Clayfield is an electoral division of the Legislative Assembly of Queensland. It is centred on the inner northern suburb of Clayfield in the state capital of Brisbane.

The seat was first created in 1950, and consistently returned members for the Liberal Party until its abolition in 1977. The bulk of the seat was merged into nearby Merthyr.

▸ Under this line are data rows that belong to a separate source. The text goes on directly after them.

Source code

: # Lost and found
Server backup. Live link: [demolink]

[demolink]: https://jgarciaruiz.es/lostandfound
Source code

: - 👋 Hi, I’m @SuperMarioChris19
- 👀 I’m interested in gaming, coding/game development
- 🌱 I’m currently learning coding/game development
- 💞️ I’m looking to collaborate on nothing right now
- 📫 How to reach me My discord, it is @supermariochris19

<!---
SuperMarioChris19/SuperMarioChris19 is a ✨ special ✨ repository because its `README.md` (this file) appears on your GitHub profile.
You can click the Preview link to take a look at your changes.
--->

It was recreated in 1992 as part of the electoral reforms that ended the malapportionment of the Bjelke-Petersen era. Although it was created as a notionally Labor seat, it was located in ancestrally Liberal territory. The bulk of the seat came from the abolished Merthyr, and its last member, Liberal Santo Santoro, won the seat on a four percent swing. Santoro would go on to serve as a minister in the Borbidge government. Santoro was re-elected in 1996 and 1998, but was defeated in a shock result in 2001 by actress and Labor candidate Liddy Clark. Clark held on to the seat for two terms, but after a controversy-scarred term as a minister, was defeated by Liberal candidate Tim Nicholls in 2006.

A redistribution in 2008 made Clayfield notionally Labor by 0.2%, but the Liberal National Party achieved a swing strong enough for Nicholls to retain his seat in the 2009 election.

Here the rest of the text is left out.